# Try it
Instruction for the entries that follow: retype exactly the lines from the line with "[Ragu]: http://misterblue.github.io/ragu/" to the line with "- Resource Admin: who", both included, and omit all others.

[Records excerpted from a collection]
+ + + + +

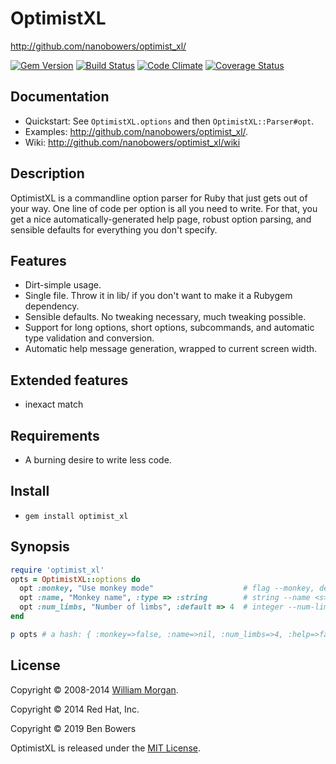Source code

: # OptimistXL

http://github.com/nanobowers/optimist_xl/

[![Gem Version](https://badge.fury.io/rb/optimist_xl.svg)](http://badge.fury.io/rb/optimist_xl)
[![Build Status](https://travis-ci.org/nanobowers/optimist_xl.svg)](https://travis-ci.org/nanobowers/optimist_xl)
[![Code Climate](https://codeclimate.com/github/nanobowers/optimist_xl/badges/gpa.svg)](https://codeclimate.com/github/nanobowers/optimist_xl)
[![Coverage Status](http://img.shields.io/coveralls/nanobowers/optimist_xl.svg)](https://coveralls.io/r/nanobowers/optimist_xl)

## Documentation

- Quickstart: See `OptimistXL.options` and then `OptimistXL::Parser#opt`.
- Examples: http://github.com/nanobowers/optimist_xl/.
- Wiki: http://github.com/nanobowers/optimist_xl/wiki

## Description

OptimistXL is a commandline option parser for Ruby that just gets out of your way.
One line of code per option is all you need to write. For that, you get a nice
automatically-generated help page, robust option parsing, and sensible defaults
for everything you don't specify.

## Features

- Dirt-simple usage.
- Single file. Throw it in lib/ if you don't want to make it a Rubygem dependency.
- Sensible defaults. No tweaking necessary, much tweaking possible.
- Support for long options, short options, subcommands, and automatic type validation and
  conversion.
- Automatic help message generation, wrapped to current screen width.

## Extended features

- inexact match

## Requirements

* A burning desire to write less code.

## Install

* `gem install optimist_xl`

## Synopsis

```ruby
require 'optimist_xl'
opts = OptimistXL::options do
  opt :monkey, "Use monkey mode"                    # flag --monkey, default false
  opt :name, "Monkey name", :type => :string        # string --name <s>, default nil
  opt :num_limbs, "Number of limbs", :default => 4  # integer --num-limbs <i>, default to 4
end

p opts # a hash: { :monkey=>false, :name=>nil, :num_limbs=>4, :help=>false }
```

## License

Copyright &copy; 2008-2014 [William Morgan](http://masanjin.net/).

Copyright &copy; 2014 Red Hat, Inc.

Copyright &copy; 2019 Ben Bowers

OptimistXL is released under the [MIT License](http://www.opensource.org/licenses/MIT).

+ + + + +

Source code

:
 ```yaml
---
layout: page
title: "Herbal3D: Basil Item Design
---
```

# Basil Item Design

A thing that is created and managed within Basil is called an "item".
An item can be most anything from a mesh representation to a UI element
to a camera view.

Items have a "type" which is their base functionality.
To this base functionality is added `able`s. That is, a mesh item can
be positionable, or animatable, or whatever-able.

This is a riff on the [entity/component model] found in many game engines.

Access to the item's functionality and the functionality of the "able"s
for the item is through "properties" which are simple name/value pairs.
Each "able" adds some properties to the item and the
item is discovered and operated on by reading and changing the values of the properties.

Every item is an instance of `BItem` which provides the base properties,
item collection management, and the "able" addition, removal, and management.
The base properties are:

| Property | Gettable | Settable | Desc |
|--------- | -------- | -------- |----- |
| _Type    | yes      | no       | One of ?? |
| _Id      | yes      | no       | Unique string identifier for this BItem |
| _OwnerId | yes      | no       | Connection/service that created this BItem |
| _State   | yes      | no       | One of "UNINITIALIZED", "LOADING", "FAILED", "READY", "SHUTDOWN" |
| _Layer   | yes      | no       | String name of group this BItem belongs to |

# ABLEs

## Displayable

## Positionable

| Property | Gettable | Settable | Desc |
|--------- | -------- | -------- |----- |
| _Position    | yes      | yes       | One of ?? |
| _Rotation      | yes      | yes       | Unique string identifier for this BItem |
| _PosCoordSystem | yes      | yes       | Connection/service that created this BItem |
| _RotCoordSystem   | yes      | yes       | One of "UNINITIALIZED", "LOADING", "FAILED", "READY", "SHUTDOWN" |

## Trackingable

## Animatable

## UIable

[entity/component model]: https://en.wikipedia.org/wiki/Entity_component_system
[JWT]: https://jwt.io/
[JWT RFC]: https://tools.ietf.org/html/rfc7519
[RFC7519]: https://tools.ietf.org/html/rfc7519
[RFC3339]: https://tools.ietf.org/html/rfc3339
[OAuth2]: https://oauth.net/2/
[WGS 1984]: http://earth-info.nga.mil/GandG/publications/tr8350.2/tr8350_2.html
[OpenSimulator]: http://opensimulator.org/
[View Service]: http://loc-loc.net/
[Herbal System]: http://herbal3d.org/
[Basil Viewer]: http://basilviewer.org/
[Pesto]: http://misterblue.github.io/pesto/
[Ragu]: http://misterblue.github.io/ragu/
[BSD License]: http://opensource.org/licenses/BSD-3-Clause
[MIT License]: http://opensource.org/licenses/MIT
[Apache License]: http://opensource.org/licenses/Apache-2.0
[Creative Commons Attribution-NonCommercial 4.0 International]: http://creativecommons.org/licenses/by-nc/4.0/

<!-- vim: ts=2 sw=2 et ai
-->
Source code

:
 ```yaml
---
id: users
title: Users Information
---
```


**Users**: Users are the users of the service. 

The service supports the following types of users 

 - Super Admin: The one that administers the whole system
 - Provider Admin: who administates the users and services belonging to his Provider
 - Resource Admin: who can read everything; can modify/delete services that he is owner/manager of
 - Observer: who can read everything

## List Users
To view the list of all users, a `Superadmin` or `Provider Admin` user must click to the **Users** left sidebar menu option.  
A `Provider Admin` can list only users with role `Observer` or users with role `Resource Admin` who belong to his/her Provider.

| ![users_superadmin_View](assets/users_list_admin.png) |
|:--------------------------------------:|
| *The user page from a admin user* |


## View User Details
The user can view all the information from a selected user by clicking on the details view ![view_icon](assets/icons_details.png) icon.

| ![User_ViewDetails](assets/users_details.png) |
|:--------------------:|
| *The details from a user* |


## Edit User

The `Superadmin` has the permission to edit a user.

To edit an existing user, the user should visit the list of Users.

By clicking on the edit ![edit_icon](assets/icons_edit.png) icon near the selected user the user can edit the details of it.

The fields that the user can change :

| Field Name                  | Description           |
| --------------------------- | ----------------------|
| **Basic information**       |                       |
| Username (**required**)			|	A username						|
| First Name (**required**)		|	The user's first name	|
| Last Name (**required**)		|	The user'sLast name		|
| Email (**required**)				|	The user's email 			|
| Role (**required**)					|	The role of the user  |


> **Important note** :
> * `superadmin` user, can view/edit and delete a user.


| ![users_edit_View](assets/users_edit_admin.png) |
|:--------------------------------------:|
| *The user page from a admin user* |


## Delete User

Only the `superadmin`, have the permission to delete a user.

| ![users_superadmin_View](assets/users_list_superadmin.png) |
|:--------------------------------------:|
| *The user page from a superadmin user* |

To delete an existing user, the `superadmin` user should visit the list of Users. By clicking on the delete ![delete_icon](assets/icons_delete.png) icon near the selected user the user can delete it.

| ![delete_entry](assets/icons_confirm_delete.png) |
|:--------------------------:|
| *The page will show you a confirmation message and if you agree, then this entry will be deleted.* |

+ + + + +

# Result
[Ragu]: http://misterblue.github.io/ragu/
[BSD License]: http://opensource.org/licenses/BSD-3-Clause
[MIT License]: http://opensource.org/licenses/MIT
[Apache License]: http://opensource.org/licenses/Apache-2.0
[Creative Commons Attribution-NonCommercial 4.0 International]: http://creativecommons.org/licenses/by-nc/4.0/

<!-- vim: ts=2 sw=2 et ai
-->
Source code

:
 ```yaml
---
id: users
title: Users Information
---
```


**Users**: Users are the users of the service. 

The service supports the following types of users 

 - Super Admin: The one that administers the whole system
 - Provider Admin: who administates the users and services belonging to his Provider
 - Resource Admin: who can read everything; can modify/delete services that he is owner/manager of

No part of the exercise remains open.